リレンザは、グラクソ・ウェルカム社がインフルエンザの治療に開発した経口吸入抗原です。最近行われた研究では、リレンザは現在使われているインフルエンザワクチンの代わりとして、インフルエンザの予防に効果があると証明されています。グラクソ・ウェルカム社は、インフルエンザの予防という適応で、別に薬品認可申請を提出するとしています。

ゾフルーザ
新しく生産された抗インフルエンザ薬です。1回内服できちんと効果があります。副作用も少なく、24時間で感染力がなくなるということです。
現在は錠剤しかないのですが、10kgの体重の子どもから錠剤が内服できれば効果が期待できます。非常に小さい錠剤です。
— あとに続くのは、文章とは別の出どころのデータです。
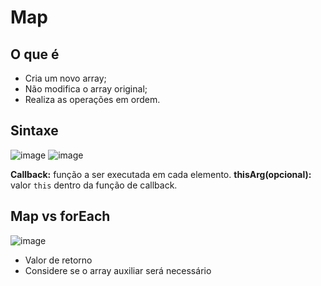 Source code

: # Map
## O que é
   * Cria um novo array;
   * Não modifica o array original;
   * Realiza as operações em ordem.

## Sintaxe
![image](https://user-images.githubusercontent.com/55243757/151387184-ddc9592d-1628-4b68-b043-fe617ea22a72.png) ![image](https://user-images.githubusercontent.com/55243757/151389021-a0a5be8c-4ab2-4022-a7b9-ab748632445d.png)</br>

   <b>Callback:</b> função a ser executada em cada elemento.
   <b>thisArg(opcional):</b> valor `this` dentro da função de callback.

## Map vs forEach
![image](https://user-images.githubusercontent.com/55243757/151388116-c719f9bd-9df8-4fa4-a2a9-3db8ed70abf6.png)</br>

   * Valor de retorno
   * Considere se o array auxiliar será necessário</br> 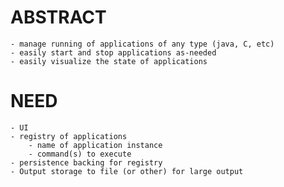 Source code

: ABSTRACT
========

	- manage running of applications of any type (java, C, etc)
	- easily start and stop applications as-needed
	- easily visualize the state of applications


NEED
====

	- UI
	- registry of applications
		- name of application instance
		- command(s) to execute
	- persistence backing for registry
	- Output storage to file (or other) for large output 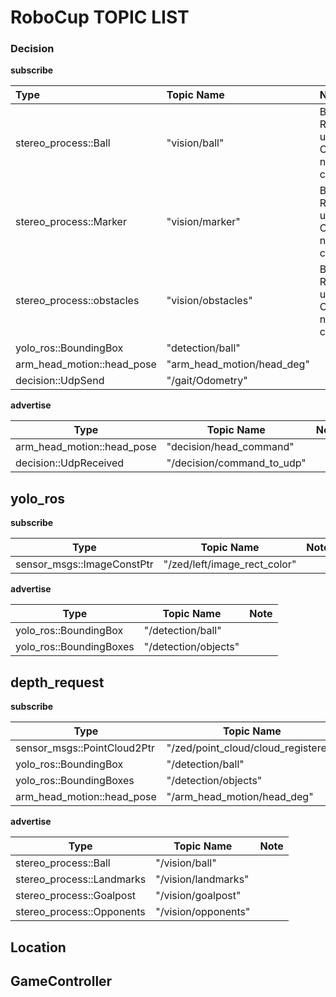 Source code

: # RoboCup TOPIC LIST

### Decision

**subscribe**

| Type                       | Topic Name                 | Note                                 |
| :------------------------- | :------------------------- | :----------------------------------- |
| stereo_process::Ball       | "vision/ball"              | Bearing Range use Camera, not cloud! |
| stereo_process::Marker     | "vision/marker"            | Bearing Range use Camera, not cloud! |
| stereo_process::obstacles  | "vision/obstacles"         | Bearing Range use Camera, not cloud! |
| yolo_ros::BoundingBox      | "detection/ball"           |                                      |
| arm_head_motion::head_pose | "arm_head_motion/head_deg" |                                      |
| decision::UdpSend          | "/gait/Odometry"           |                                      |

**advertise**

| Type                       | Topic Name                 | Note |
| -------------------------- | -------------------------- | ---- |
| arm_head_motion::head_pose | "decision/head_command"    |      |
| decision::UdpReceived      | "/decision/command_to_udp" |      |

## yolo_ros

**subscribe**

| Type                       | Topic Name                   | Note |
| -------------------------- | ---------------------------- | ---- |
| sensor_msgs::ImageConstPtr | "/zed/left/image_rect_color" |      |

**advertise**

| Type                    | Topic Name           | Note |
| ----------------------- | -------------------- | ---- |
| yolo_ros::BoundingBox   | "/detection/ball"    |      |
| yolo_ros::BoundingBoxes | "/detection/objects" |      |



## depth_request

**subscribe**

| Type                        | Topic Name                          | Note |
| --------------------------- | ----------------------------------- | ---- |
| sensor_msgs::PointCloud2Ptr | "/zed/point_cloud/cloud_registered" |      |
| yolo_ros::BoundingBox       | "/detection/ball"                   |      |
| yolo_ros::BoundingBoxes     | "/detection/objects"                |      |
| arm_head_motion::head_pose  | "/arm_head_motion/head_deg"         |      |

**advertise**

| Type                      | Topic Name          | Note |
| ------------------------- | ------------------- | ---- |
| stereo_process::Ball      | "/vision/ball"      |      |
| stereo_process::Landmarks | "/vision/landmarks" |      |
| stereo_process::Goalpost  | "/vision/goalpost"  |      |
| stereo_process::Opponents | "/vision/opponents" |      |



## Location



## GameController



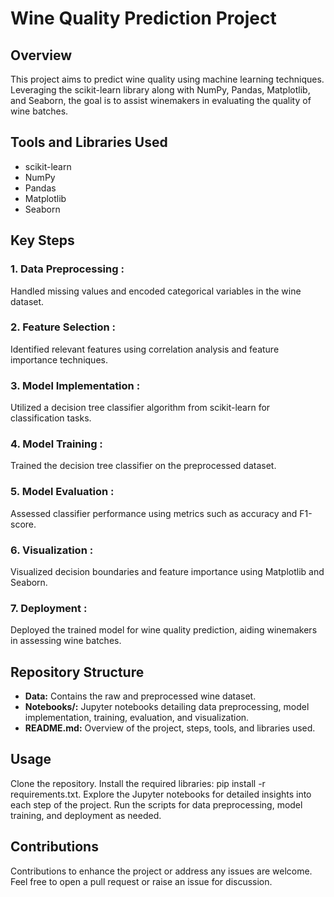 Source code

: # Wine Quality Prediction Project
## Overview
This project aims to predict wine quality using machine learning techniques. Leveraging the scikit-learn library along with NumPy, Pandas, Matplotlib, and Seaborn, the goal is to assist winemakers in evaluating the quality of wine batches.

## Tools and Libraries Used
* scikit-learn
* NumPy
* Pandas
* Matplotlib
* Seaborn
## Key Steps
### 1. Data Preprocessing :
Handled missing values and encoded categorical variables in the wine dataset.

### 2. Feature Selection :
Identified relevant features using correlation analysis and feature importance techniques.

### 3. Model Implementation :
Utilized a decision tree classifier algorithm from scikit-learn for classification tasks.

### 4. Model Training :
Trained the decision tree classifier on the preprocessed dataset.

### 5. Model Evaluation :
Assessed classifier performance using metrics such as accuracy and F1-score.

### 6. Visualization :
Visualized decision boundaries and feature importance using Matplotlib and Seaborn.

### 7. Deployment :
Deployed the trained model for wine quality prediction, aiding winemakers in assessing wine batches.

## Repository Structure
* **Data:** Contains the raw and preprocessed wine dataset.
* **Notebooks/:** Jupyter notebooks detailing data preprocessing, model implementation, training, evaluation, and visualization.
* **README.md:** Overview of the project, steps, tools, and libraries used.
## Usage
Clone the repository.
Install the required libraries: pip install -r requirements.txt.
Explore the Jupyter notebooks for detailed insights into each step of the project.
Run the scripts for data preprocessing, model training, and deployment as needed.
## Contributions
Contributions to enhance the project or address any issues are welcome. Feel free to open a pull request or raise an issue for discussion.
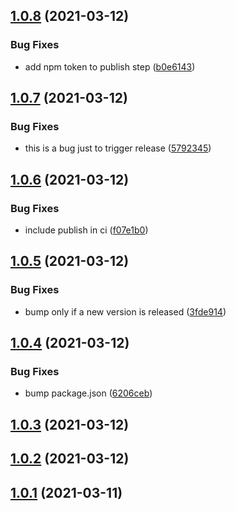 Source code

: ## [1.0.8](https://github.com/danmt/rxjs-obscure/compare/v1.0.7...v1.0.8) (2021-03-12)


### Bug Fixes

* add npm token to publish step ([b0e6143](https://github.com/danmt/rxjs-obscure/commit/b0e61438bb6a7394ef97e1d907bf69e7d7ee128d))

## [1.0.7](https://github.com/danmt/rxjs-obscure/compare/v1.0.6...v1.0.7) (2021-03-12)


### Bug Fixes

* this is a bug just to trigger release ([5792345](https://github.com/danmt/rxjs-obscure/commit/5792345dd5aeb84ba7bac6321430f7823d9009a5))

## [1.0.6](https://github.com/danmt/rxjs-obscure/compare/v1.0.5...v1.0.6) (2021-03-12)


### Bug Fixes

* include publish in ci ([f07e1b0](https://github.com/danmt/rxjs-obscure/commit/f07e1b083c58393a5d6cce0561751c3e8c8bd9bb))

## [1.0.5](https://github.com/danmt/rxjs-obscure/compare/v1.0.4...v1.0.5) (2021-03-12)


### Bug Fixes

* bump only if a new version is released ([3fde914](https://github.com/danmt/rxjs-obscure/commit/3fde9146fd5c6890109df389b6b65ea1f987e391))

## [1.0.4](https://github.com/danmt/rxjs-obscure/compare/v1.0.3...v1.0.4) (2021-03-12)


### Bug Fixes

* bump package.json ([6206ceb](https://github.com/danmt/rxjs-obscure/commit/6206cebb1c14dbba9dd73febb5d5c02da3a1523d))

## [1.0.3](https://github.com/danmt/rxjs-obscure/compare/v1.0.2...v1.0.3) (2021-03-12)

## [1.0.2](https://github.com/danmt/rxjs-obscure/compare/v1.0.1...v1.0.2) (2021-03-12)

## [1.0.1](https://github.com/danmt/rxjs-obscure/compare/v1.0.0...v1.0.1) (2021-03-11)
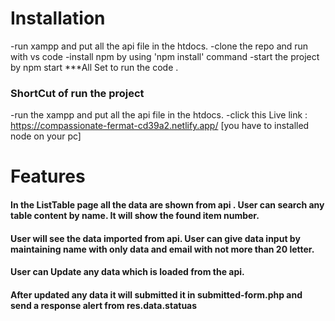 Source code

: # Installation

-run xampp and put all the api file in the htdocs.
-clone the repo and run with vs code
-install npm by using 'npm install' command
-start the project by npm start 
***All Set to run the code . 
###  ShortCut of run the project
-run the xampp and put all the api file in the htdocs.
-click this Live link : https://compassionate-fermat-cd39a2.netlify.app/
[you have to installed node on your pc]

# Features 
#### In the ListTable page all the data are shown from api . User can search any table content by name. It will show the found item number.
#### User will see the data imported from api. User can give data input by maintaining name with only data and email with not more than 20 letter.
#### User can Update any data which is loaded from the api.
#### After updated any data it will submitted it in submitted-form.php and send a response alert from res.data.statuas

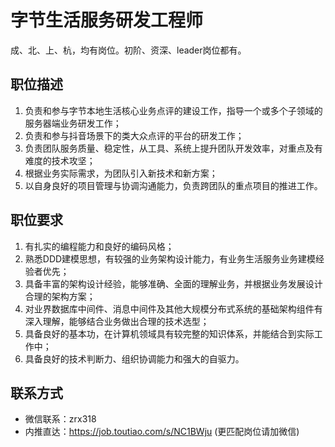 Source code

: # 字节生活服务研发工程师

成、北、上、杭，均有岗位。初阶、资深、leader岗位都有。

## 职位描述

1. 负责和参与字节本地生活核心业务点评的建设工作，指导一个或多个子领域的服务器端业务研发工作；
2. 负责和参与抖音场景下的类大众点评的平台的研发工作；
3. 负责团队服务质量、稳定性，从工具、系统上提升团队开发效率，对重点及有难度的技术攻坚；
4. 根据业务实际需求，为团队引入新技术和新方案；
5. 以自身良好的项目管理与协调沟通能力，负责跨团队的重点项目的推进工作。


## 职位要求

1. 有扎实的编程能力和良好的编码风格；
2. 熟悉DDD建模思想，有较强的业务架构设计能力，有业务生活服务业务建模经验者优先；
3. 具备丰富的架构设计经验，能够准确、全面的理解业务，并根据业务发展设计合理的架构方案；
4. 对业界数据库中间件、消息中间件及其他大规模分布式系统的基础架构组件有深入理解，能够结合业务做出合理的技术选型；
5. 具备良好的基本功，在计算机领域具有较完整的知识体系，并能结合到实际工作中；
6. 具备良好的技术判断力、组织协调能力和强大的自驱力。

## 联系方式

- 微信联系：zrx318
- 内推直达：https://job.toutiao.com/s/NC1BWju (更匹配岗位请加微信) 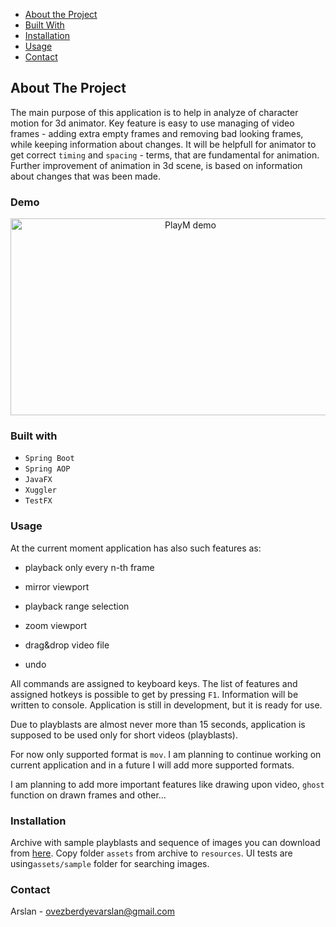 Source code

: * [About the Project](#about-the-project)
* [Built With](#built-with)
* [Installation](#installation)
* [Usage](#usage)
* [Contact](#contact)
## About The Project
The main purpose of this application is to help in analyze of character motion for 3d animator. Key feature is easy to use managing of video frames - adding extra empty frames and removing bad looking frames, while keeping information about changes.
It will be helpfull for animator to get correct `timing` and `spacing` - terms, that are fundamental for animation. Further improvement of animation in 3d scene, is based on information about changes that was been made.


### Demo
<div align="center">
 <a href="https://www.youtube.com/watch?v=ksk8PmWISeY"><img src="https://i.postimg.cc/4yzSHqzB/Play-M-thumbnail.jpg" alt="PlayM demo" width="560" height="315"></a>
</div>


### Built with
*   `Spring Boot`
*   `Spring AOP`
*   `JavaFX`
*   `Xuggler`
*   `TestFX` 


    
    
### Usage

At the current moment application has also such features as:

*    playback only every n-th frame
    
*    mirror viewport
    
*    playback range selection
    
*    zoom viewport
    
*    drag&drop video file
    
*    undo

All commands are assigned to keyboard keys. The list of features and assigned hotkeys is possible to get by pressing `F1`. Information will be written to console.
Application is still in development, but it is ready for use. 

Due to playblasts are almost never more than 15 seconds, application is supposed to be used only for short videos (playblasts).

For now only supported format is `mov`. I am planning to continue working on current application and in a future I will add more supported formats.

I am planning to add more important features like drawing upon video, `ghost` function on drawn frames and other...

### Installation
Archive with sample playblasts and sequence of images you can download from [here](https://drive.google.com/open?id=1ZvIx35oriZtv5wtaGvU4Hx-YVghOmUvW).
Copy folder `assets` from archive to `resources`. 
UI tests are using`assets/sample` folder for searching images.

### Contact
Arslan - ovezberdyevarslan@gmail.com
しかし、飲めなかったときには保険的には困ったことになるので5才くらい以下ではタミフルの方が良いと思います。

※ゾフルーザの働き
ゾフルーザはポリメラーゼ酸性蛋白質が持つウイルス特有のキャップ依存性エンドヌクレアーゼ活性を選択的に阻害して、宿主細胞のmRNA 前駆対のキャップ構造下流を切断できないようにします。その結果、ウイルスmRNA が合成をされなくなるため、ウイルスの増殖を抑制されます。

アマンタジン(シンメトレル)
塩酸アマンタジン 現在小児に使うことのできる唯一の抗インフルエンザ薬。インフルエンザAに対して効果あり。発病48時間以内でないと効果はない。急速に耐性を獲得するといわれている。(効かなくなるということ)
副作用:めまい、ふらつき、たちくらみ。
もともとパーキンソン病に対する薬で長期に投与された後、急に服用を中止すると悪性症候群という、重篤な副作用を起こす。

★効果はかなりみられますが、個人的にはあまり使いたくはない薬ではあります。今年(2001春)はB型が多いようで全く効果がみられないこともすくなくありません。